* **What needs to be done**
Read the data below. Every line holding the string "cref" must be copied.
========
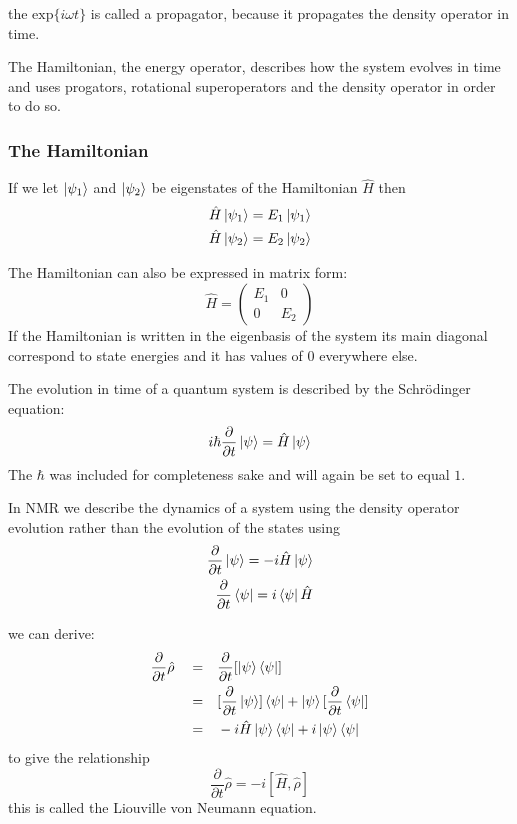 the $\text{exp}\{i\omega t\}$ is called a propagator, because it propagates the density operator in time.

The Hamiltonian, the energy operator, describes how the system evolves in time and uses progators, rotational superoperators and the density operator in order to do so.

\subsubsection{The Hamiltonian}\label{Hamiltonian}

If we let $\ket{\psi_1}$ and $\ket{\psi_2}$ be eigenstates of the Hamiltonian $\hat{H}$ then
\begin{align}
  \hat{H}\ket{\psi_1} = E_1\ket{\psi_1}\\
  \hat{H}\ket{\psi_2} = E_2\ket{\psi_2}
\end{align}

The Hamiltonian can also be expressed in matrix form:
\begin{equation}
  \hat{H} = \begin{pmatrix}
    E_1 & 0\\
    0 & E_2
\end{pmatrix}
\end{equation}
If the Hamiltonian is written in the eigenbasis of the system its main diagonal correspond to state energies and it has values of $0$ everywhere else.

The evolution in time of a quantum system is described by the Schr\"odinger equation:
\begin{equation}
  i\hbar\frac{\partial}{\partial{t}}\ket{\psi} = \hat{H}\ket{\psi}
\end{equation}
The $\hbar$ was included for completeness sake and will again be set to equal $1$.

In NMR we describe the dynamics of a system using the density operator evolution rather than the evolution of the states using
\begin{align}
  \frac{\partial}{\partial{t}}\ket{\psi} = -i\hat{H}\ket{\psi}\\
  \frac{\partial}{\partial{t}}\bra{\psi} = i\bra{\psi}\hat{H}
\end{align}

we can derive\citep{Neumann2018}:
\begin{align}
  \frac{\partial}{\partial{t}}\hat\rho\quad=&\quad \frac{\partial}{\partial{t}}[\ket{\psi}\bra{\psi}]\\
  =&\quad[\frac{\partial}{\partial{t}}\ket{\psi}]\bra{\psi} + \ket{\psi}[\frac{\partial}{\partial{t}}\bra{\psi}]\\
  =&\quad-i\hat{H}\ket{\psi}\bra{\psi} + i\ket{\psi}\bra{\psi}
\end{align}
to give the relationship
\begin{equation}
  \frac{\partial}{\partial{t}}\hat\rho = -i[\hat{H},\hat\rho]
\end{equation}
this is called the Liouville von Neumann equation.

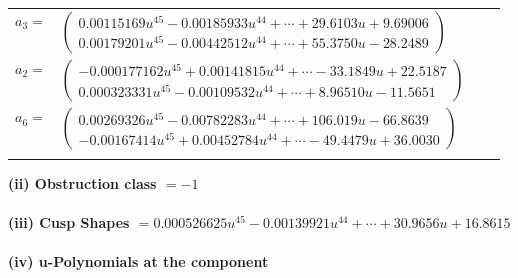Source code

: \documentclass[1p]{elsarticle_modified}
\theoremstyle{definition}
\begin{document}
\begin{tabular}{m{7pt} m{180pt} m{7pt} m{180pt} }
\flushright $a_{3}=$&$\begin{pmatrix}0.00115169 u^{45}-0.00185933 u^{44}+\cdots+29.6103 u+9.69006\\0.00179201 u^{45}-0.00442512 u^{44}+\cdots+55.3750 u-28.2489\end{pmatrix}$ \\
\flushright $a_{2}=$&$\begin{pmatrix}-0.000177162 u^{45}+0.00141815 u^{44}+\cdots-33.1849 u+22.5187\\0.000323331 u^{45}-0.00109532 u^{44}+\cdots+8.96510 u-11.5651\end{pmatrix}$ \\
\flushright $a_{6}=$&$\begin{pmatrix}0.00269326 u^{45}-0.00782283 u^{44}+\cdots+106.019 u-66.8639\\-0.00167414 u^{45}+0.00452784 u^{44}+\cdots-49.4479 u+36.0030\end{pmatrix}$\\&\end{tabular}
\flushleft \textbf{(ii) Obstruction class $= -1$}\\~\\
\flushleft \textbf{(iii) Cusp Shapes $= 0.000526625 u^{45}-0.00139921 u^{44}+\cdots+30.9656 u+16.8615$}\\~\\
\newpage\renewcommand{\arraystretch}{1}
\flushleft \textbf{(iv) u-Polynomials at the component}\newline \\
\end{document}
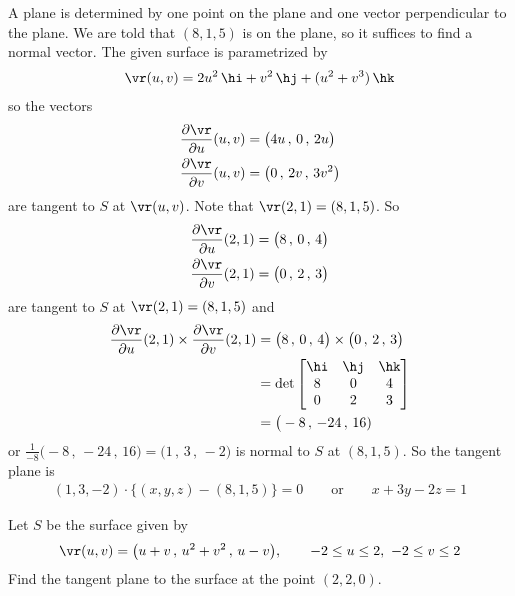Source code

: \begin{solution} 
A plane is determined by one point on the plane and one vector 
perpendicular to the plane. We are told that $(8,1,5)$ is on the plane,
so it suffices to find a normal vector. The given surface is parametrized by
\begin{align*}
\vr(u,v) = 2u^2\,\hi + v^2\,\hj +(u^2+v^3)\,\hk
\end{align*}
so the vectors 
\begin{align*}
\frac{\partial \vr}{\partial u}(u,v)
 &= \big(4u\,,\, 0 \,,\, 2u\big) \\
\frac{\partial \vr}{\partial v}(u,v)
 &= \big(0\,,\, 2v \,,\, 3v^2\big) 
\end{align*}
are tangent to $S$ at $\vr(u,v)$. Note that $\vr(2,1)=(8,1,5)$.
So 
\begin{align*}
\frac{\partial \vr}{\partial u}(2,1)
 &= \big(8\,,\, 0 \,,\, 4\big) \\
\frac{\partial \vr}{\partial v}(2,1)
 &= \big(0\,,\, 2\,,\, 3\big) 
\end{align*}
are tangent to $S$ at $\vr(2,1)=(8,1,5)$ and
\begin{align*}
\frac{\partial \vr}{\partial u}(2,1) \times
     \frac{\partial \vr}{\partial v}(2,1)
&=\big(8\,,\, 0 \,,\, 4\big)\times \big(0\,,\, 2\,,\, 3\big)  \\
&=\det\left[\begin{matrix}
                      \hi & \hj & \hk \\
                      8   & 0  &  4  \\
                      0   & 2  &  3 \end{matrix} \right] \\ 
&= \big(-8\,,\,-24\,,\,16)
\end{align*}
or $\frac{1}{-8}\big(-8\,,\,-24\,,\,16) = \big(1\,,\,3\,,\,-2)$
is normal to $S$ at $(8,1,5)$. So the tangent plane is
\begin{align*}
(1,3,-2)\cdot\big\{(x,y,z)-(8,1,5)\big\}=0\qquad\text{or}\qquad
x+3y-2z = 1
\end{align*}


\end{solution}


\begin{question}[M317 2010D]   %
Let $S$ be the surface given by
\begin{equation*}
\vr(u, v) = \big( u + v\,,\, u^2 + v^2 \,,\, u - v\big),\qquad
-2 \le u \le 2,\ -2 \le v \le 2
\end{equation*}
Find the tangent plane to the surface at the point $(2, 2, 0)$.
\end{question}

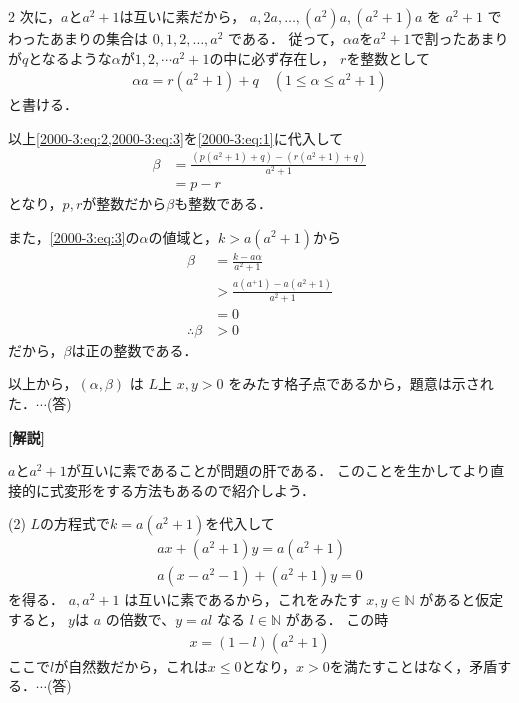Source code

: \documentclass[../../../../main.tex]{subfiles}
\begin{document}
\begin{multicols}{2}
  次に，$a$と$a^2+1$は互いに素だから，
  $a, 2a, \dots, (a^2)a, (a^2+1)a$ を $a^2+1$ でわったあまりの集合は $0, 1, 2, \dots, a^2$ である．
  従って，$\alpha a$を$a^2+1$で割ったあまりが$q$となるような$\alpha$が$1,2,\cdots a^2+1$の中に必ず存在し，
  $r$を整数として
  \begin{align}
    \alpha a = r(a^2+1) + q \quad (1 \le \alpha \le a^2+1) \label{2000-3:eq:3}
  \end{align}
  と書ける．

  以上\cref{2000-3:eq:2,2000-3:eq:3}を\cref{2000-3:eq:1}に代入して
  \begin{align*}
    \beta
     & = \frac{(p(a^2+1) + q) - (r(a^2+1)+q)}{a^2+1} \\
     & = p - r
  \end{align*}
  となり，$p,r$が整数だから$\beta$も整数である．

  また，\cref{2000-3:eq:3}の$\alpha$の値域と，$k>a(a^2+1)$から
  \begin{align*}
    \beta
          & = \frac{k-a\alpha}{a^2+1}        \\
          & > \frac{a(a^+1)-a(a^2+1)}{a^2+1} \\
          & = 0                              \\
    \therefore
    \beta & > 0
  \end{align*}
  だから，$\beta$は正の整数である．

  以上から，$(\alpha, \beta)$ は $L$上 $x, y > 0$ をみたす格子点であるから，題意は示された．$\cdots$(答)

  \vspace{10pt}
  {\bf[解説]}

  $a$と$a^2+1$が互いに素であることが問題の肝である．
  このことを生かしてより直接的に式変形をする方法もあるので紹介しよう．

  (2)
  $L$の方程式で$k=a(a^2+1)$を代入して
  \begin{align*}
    ax + (a^2+1)y = a(a^2+1) \\
    a\left( x - a^2 - 1 \right) + (a^2+1)y = 0
  \end{align*}
  を得る．
  $a, a^2+1$ は互いに素であるから，これをみたす $x, y \in \mathbb{N}$ があると仮定すると，
  $y$は $a$ の倍数で、$y=al$ なる $l \in \mathbb{N}$ がある．
  この時
  \begin{align*}
    x = (1-l)(a^2+1)
  \end{align*}
  ここで$l$が自然数だから，これは$x\le 0$となり，$x>0$を満たすことはなく，矛盾する．$\cdots$(答)


\end{multicols}
\end{document}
========
* **Worked solution**
  以上\cref{2000-3:eq:2,2000-3:eq:3}を\cref{2000-3:eq:1}に代入して
  また，\cref{2000-3:eq:3}の$\alpha$の値域と，$k>a(a^2+1)$から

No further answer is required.